CDM Parquet Validation Guide
Overview
This guide explains how to validate CDM parquet files against the LinkML schema using the validation tools provided in this repository.
Key Discovery: linkml-validate does NOT natively support parquet files. We've implemented a conversion-based approach:
Parquet → DataFrame → YAML → linkml-validate → Validation Report
Prerequisites
# Ensure dependencies are installed
uv sync
# Dependencies used:
# - pandas (DataFrame manipulation)
# - pyarrow (Parquet reading)
# - linkml-validate (Schema validation)
Quick Start
Validate Single Table
# Auto-detect class from table name
just validate-cdm-parquet /path/to/sdt_sample
# Or specify class explicitly
just validate-cdm-parquet /path/to/sdt_sample Sample
# Direct Python usage
uv run python scripts/cdm_analysis/validate_parquet_linkml.py \
/path/to/sdt_sample.parquet \
--class Sample \
--verbose
Validate All CDM Tables
# Using default CDM database path
just validate-all-cdm-parquet
# Or specify custom path
just validate-all-cdm-parquet /customdata/enigma_coral.db
Command-Line Options
validate_parquet_linkml.py
Usage: validate_parquet_linkml.py <parquet_file> [OPTIONS]
Required Arguments:
parquet_file Path to parquet file or directory
Optional Arguments:
--class, -C NAME LinkML class name (auto-detected if not specified)

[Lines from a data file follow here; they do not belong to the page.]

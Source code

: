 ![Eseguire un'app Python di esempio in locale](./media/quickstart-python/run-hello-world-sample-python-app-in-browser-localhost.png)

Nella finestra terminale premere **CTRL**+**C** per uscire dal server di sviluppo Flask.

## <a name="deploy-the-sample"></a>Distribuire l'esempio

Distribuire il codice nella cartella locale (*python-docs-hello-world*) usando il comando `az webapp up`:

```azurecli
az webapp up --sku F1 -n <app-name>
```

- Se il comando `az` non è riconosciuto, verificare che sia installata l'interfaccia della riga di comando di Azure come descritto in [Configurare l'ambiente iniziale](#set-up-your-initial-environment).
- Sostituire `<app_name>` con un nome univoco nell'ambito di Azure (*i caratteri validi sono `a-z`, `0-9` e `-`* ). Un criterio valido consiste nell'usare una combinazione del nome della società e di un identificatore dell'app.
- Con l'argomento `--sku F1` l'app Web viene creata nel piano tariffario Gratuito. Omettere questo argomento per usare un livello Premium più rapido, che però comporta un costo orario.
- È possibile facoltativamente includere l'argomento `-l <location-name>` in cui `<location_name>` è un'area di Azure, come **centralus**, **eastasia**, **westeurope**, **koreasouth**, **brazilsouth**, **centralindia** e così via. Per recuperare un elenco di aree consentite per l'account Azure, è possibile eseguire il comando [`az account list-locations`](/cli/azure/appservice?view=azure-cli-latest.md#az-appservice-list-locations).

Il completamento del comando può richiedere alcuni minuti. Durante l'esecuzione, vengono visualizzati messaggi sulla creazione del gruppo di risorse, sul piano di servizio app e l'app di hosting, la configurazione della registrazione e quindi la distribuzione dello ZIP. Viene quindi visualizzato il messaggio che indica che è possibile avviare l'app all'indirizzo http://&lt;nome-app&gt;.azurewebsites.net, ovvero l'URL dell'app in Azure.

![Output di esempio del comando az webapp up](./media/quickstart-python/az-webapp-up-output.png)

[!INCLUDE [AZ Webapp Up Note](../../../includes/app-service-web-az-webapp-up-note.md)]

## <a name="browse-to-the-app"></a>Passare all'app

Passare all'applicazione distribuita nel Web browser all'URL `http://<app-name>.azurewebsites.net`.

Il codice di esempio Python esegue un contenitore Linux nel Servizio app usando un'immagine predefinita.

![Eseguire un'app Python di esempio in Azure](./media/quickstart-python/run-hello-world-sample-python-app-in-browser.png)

--schema, -s PATH Path to LinkML schema (default: CDM schema)
--max-rows N Maximum rows to validate (default: all)
--chunk-size N Validate in chunks of N rows (for large files)
--verbose, -v Print detailed validation output
Examples
# Validate first 1000 rows only
uv run python scripts/cdm_analysis/validate_parquet_linkml.py \
/path/to/sdt_sample.parquet \
--max-rows 1000
# Validate in chunks (for large files)
uv run python scripts/cdm_analysis/validate_parquet_linkml.py \
/path/to/sdt_gene.parquet \
--chunk-size 10000 \
--verbose
# Use custom schema
uv run python scripts/cdm_analysis/validate_parquet_linkml.py \
file.parquet \
--schema my_schema.yaml \
--class MyClass
Table-to-Class Mapping
The validation script automatically detects the LinkML class from the table name:
| Table Name | LinkML Class |
|---|---|
sdt_location |
Location |
sdt_sample |
Sample |
sdt_community |
Community |
sdt_reads |
Reads |
sdt_assembly |
Assembly |
sdt_bin |
Bin |
sdt_genome |
Genome |
sdt_gene |
Gene |
sdt_strain |
Strain |
sdt_taxon |
Taxon |
sdt_asv |
ASV |
sdt_protocol |
Protocol |
sdt_image |
Image |
sdt_condition |
Condition |
sdt_dubseq_library |
DubSeqLibrary |
sdt_tnseq_library |
TnSeqLibrary |
sdt_enigma |
ENIGMA |
sys_typedef |
SystemTypedef |
sys_ddt_typedef |
SystemDDTTypedef |
sys_oterm |
SystemOntologyTerm |
sys_process |
SystemProcess |
sys_process_input |
SystemProcessInput |
sys_process_output |
SystemProcessOutput |
ddt_ndarray |
DynamicDataArray |
Validation Strategies by Table Size
The batch validation script uses different strategies based on table size:
Small Tables (<100K rows)
Strategy: Full validation Examples: Location, Sample, Community, Protocol, ENIGMA
validate_parquet_linkml.py sdt_location --verbose
Medium Tables (100K-1M rows)
Strategy: Chunked validation Examples: Reads, sys_oterm
validate_parquet_linkml.py sdt_reads --chunk-size 10000
Large Tables (>1M rows)
Strategy: Sample validation (first 10K rows) Examples: Gene, sys_process, sys_process_input, sys_process_output
validate_parquet_linkml.py sdt_gene --max-rows 10000
Rationale:
- Full validation of 82M+ rows is impractical
- Sample validation catches schema mismatches
- Use --max-rows to adjust sample size
Interpreting Results
Successful Validation
Auto-detected class: Protocol
Validating sdt_protocol
Class: Protocol
Total rows: 42
Validating: 42 rows
No issues found
✅ Validation passed (42 rows)
Validation Errors
[ERROR] [/tmp/file.yaml/0] Additional properties are not allowed
('unknown_field' was unexpected) in /
[ERROR] [/tmp/file.yaml/1] None is not of type 'string' in /id
[ERROR] [/tmp/file.yaml/2] 'required_field' is a required property in /
❌ Validation failed
Common Error Types:
- Additional properties: Column in parquet not defined in schema
-
Fix: Add missing slot to schema OR remove column from data
-
Type mismatches: Value doesn't match expected type
- Example:
Nonewherestringrequired -
Fix: Fix data quality OR make field optional in schema
-
Required property missing: Required field has NULL value
- Fix: Populate required fields OR make field optional
Known Issues and Limitations
1. Column Naming Mismatches
Issue: Parquet columns may not match schema slot names exactly.
Example:
- Schema slot: description
- Parquet column: sdt_protocol_description
Solution: Update schema to match CDM naming conventions (add sdt_ prefix).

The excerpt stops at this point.